-------- Given records --------

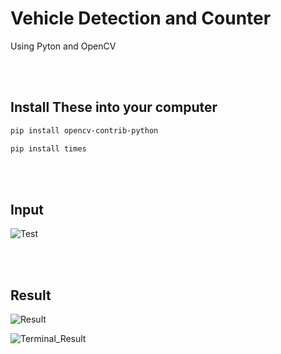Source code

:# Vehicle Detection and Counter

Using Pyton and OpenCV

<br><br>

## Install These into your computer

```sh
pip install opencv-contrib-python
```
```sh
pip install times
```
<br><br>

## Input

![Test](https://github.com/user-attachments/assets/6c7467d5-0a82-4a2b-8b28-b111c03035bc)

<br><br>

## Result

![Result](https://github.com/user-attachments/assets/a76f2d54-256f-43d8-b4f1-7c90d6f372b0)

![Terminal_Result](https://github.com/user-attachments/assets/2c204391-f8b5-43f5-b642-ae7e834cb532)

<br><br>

--------

Please set down the records above word for word and omit their pictures.

Source code

:# Vehicle Detection and Counter

Using Pyton and OpenCV

<br><br>

## Install These into your computer

```sh
pip install opencv-contrib-python
```
```sh
pip install times
```
<br><br>

## Input

![Test](https://github.com/user-attachments/assets/6c7467d5-0a82-4a2b-8b28-b111c03035bc)

<br><br>

## Result

![Result](https://github.com/user-attachments/assets/a76f2d54-256f-43d8-b4f1-7c90d6f372b0)

![Terminal_Result](https://github.com/user-attachments/assets/2c204391-f8b5-43f5-b642-ae7e834cb532)

<br><br>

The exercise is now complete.